Im übrigen möchte ich mich bei der Aufhebung der Werke nach Hegel auch nicht auf Marxismus und Psychoanalyse beschränken (die ich in erster Linie deshalb erwähnte, weil der Artikel zuerst auf der von Marxisten und Frankfurter Schule dominierten Dialektik-Liste erschien).

Was "rational" und "irrational" ist müsste imho zuerst einmal  konkreter gefasst werden. Allein das aber wäre - geht man / frau  philosophiehistorisch vor - schon ein Werk von mehreren Bänden.

Habe nichts dagegen.

Dies verstehe ich nicht. Worauf willst Du hinaus? Die Beschäftigung  mit den sogenannt "Nichtrationalem" ist doch schon wieder rational,  hebt damit die "Irrationalität" auf.

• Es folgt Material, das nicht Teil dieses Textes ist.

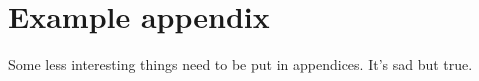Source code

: \chapter{Example appendix}
Some less interesting things need to be put in appendices.
\newpage
It's sad but true.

Es geht darum, "blinde Flecke" in Hegels System zu entdecken. Ich denke dabei an solche Kategorien, die sich zwar mit Hegels System fassen lassen (es lässt sich mit diesem flexibelsten aller Systeme ja eigentlich alles fassen), aber eventuell nicht angemessen genug, es bleibt ein Rest / eine Abstraktion über. Derartige Flecke festzustellen ist die wahre Schwierigkeit bei der Theoriebildung / Weiterentwicklung.

Ich gehe nun davon aus, dass die theoretische Entwicklung nach Hegel (und Marx ist dabei nur ein Bruchteil dieser Entwicklung) für uns Fingerzeige sind, wo es möglicherweise noch etwas zu entdecken, aufzuheben gibt. Hösle hat dies z.B. sehr nett mit der Kategorie der Intersubjektivität in seinem Werk "Hegels System" gemacht, doch ich denke nicht, dass damit bereits alles Material aufgehoben ist.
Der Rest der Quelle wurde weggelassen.